> **Exercise instructions**: Up to the line containing "- open setting", nothing is kept; from that line through the end of the data below, output every line exactly.

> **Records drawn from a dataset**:

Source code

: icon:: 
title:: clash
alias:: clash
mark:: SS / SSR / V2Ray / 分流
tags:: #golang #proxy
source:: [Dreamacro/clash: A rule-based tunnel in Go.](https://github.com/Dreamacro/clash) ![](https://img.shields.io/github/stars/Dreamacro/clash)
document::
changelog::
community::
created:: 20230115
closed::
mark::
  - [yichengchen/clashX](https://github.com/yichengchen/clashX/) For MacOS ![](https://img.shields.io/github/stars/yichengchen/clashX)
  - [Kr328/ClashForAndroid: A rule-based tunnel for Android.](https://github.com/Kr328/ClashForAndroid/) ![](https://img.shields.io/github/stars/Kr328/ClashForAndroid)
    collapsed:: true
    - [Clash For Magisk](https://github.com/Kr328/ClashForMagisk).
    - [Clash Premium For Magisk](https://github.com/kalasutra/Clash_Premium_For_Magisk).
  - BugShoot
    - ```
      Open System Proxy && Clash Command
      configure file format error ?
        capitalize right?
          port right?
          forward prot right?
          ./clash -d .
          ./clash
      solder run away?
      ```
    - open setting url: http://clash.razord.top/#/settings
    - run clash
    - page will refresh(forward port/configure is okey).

> **Exercise output**:
    - open setting url: http://clash.razord.top/#/settings
    - run clash
    - page will refresh(forward port/configure is okey).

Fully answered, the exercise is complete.